DESCRIPTION OF THE TASK:
Could you reproduce the lines below from the one with "UI for a scheduler" through the one with "checks if a"? Keep both ends and add nothing.

(Stored items from a collection)
********
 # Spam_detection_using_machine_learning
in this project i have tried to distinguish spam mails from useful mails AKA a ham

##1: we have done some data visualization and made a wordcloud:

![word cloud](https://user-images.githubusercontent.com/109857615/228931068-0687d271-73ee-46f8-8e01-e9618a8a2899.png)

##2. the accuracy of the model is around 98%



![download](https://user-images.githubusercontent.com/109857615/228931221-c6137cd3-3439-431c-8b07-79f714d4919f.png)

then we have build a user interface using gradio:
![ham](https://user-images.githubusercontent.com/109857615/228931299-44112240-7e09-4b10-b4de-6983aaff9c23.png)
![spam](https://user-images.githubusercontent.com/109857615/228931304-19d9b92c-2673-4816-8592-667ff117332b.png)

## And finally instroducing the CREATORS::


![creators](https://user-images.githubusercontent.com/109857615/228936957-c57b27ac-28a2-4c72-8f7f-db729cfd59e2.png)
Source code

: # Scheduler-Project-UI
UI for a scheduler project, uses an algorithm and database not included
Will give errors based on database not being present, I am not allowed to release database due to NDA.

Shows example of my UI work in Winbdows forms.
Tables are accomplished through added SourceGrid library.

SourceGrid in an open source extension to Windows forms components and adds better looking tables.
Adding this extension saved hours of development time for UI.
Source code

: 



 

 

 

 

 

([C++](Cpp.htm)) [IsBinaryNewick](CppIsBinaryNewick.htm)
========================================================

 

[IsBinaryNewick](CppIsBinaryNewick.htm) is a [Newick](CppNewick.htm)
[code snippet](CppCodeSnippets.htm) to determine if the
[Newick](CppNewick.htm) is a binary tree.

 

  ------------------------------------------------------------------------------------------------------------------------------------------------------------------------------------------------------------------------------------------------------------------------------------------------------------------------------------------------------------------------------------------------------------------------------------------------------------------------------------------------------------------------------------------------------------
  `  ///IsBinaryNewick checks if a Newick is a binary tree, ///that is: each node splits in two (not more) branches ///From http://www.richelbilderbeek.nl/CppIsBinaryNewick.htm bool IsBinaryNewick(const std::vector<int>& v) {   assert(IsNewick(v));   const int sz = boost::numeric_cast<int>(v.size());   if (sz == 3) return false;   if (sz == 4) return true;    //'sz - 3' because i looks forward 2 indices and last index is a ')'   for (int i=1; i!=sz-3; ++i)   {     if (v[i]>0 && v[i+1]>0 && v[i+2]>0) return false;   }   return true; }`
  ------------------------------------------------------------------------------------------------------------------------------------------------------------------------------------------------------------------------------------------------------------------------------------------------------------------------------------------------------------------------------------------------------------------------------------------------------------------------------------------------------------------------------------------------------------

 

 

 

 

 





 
********
REPLY TO THE TASK:
UI for a scheduler project, uses an algorithm and database not included
Will give errors based on database not being present, I am not allowed to release database due to NDA.

Shows example of my UI work in Winbdows forms.
Tables are accomplished through added SourceGrid library.

SourceGrid in an open source extension to Windows forms components and adds better looking tables.
Adding this extension saved hours of development time for UI.
Source code

: 



 

 

 

 

 

([C++](Cpp.htm)) [IsBinaryNewick](CppIsBinaryNewick.htm)
========================================================

 

[IsBinaryNewick](CppIsBinaryNewick.htm) is a [Newick](CppNewick.htm)
[code snippet](CppCodeSnippets.htm) to determine if the
[Newick](CppNewick.htm) is a binary tree.

 

  ------------------------------------------------------------------------------------------------------------------------------------------------------------------------------------------------------------------------------------------------------------------------------------------------------------------------------------------------------------------------------------------------------------------------------------------------------------------------------------------------------------------------------------------------------------
  `  ///IsBinaryNewick checks if a Newick is a binary tree, ///that is: each node splits in two (not more) branches ///From http://www.richelbilderbeek.nl/CppIsBinaryNewick.htm bool IsBinaryNewick(const std::vector<int>& v) {   assert(IsNewick(v));   const int sz = boost::numeric_cast<int>(v.size());   if (sz == 3) return false;   if (sz == 4) return true;    //'sz - 3' because i looks forward 2 indices and last index is a ')'   for (int i=1; i!=sz-3; ++i)   {     if (v[i]>0 && v[i+1]>0 && v[i+2]>0) return false;   }   return true; }`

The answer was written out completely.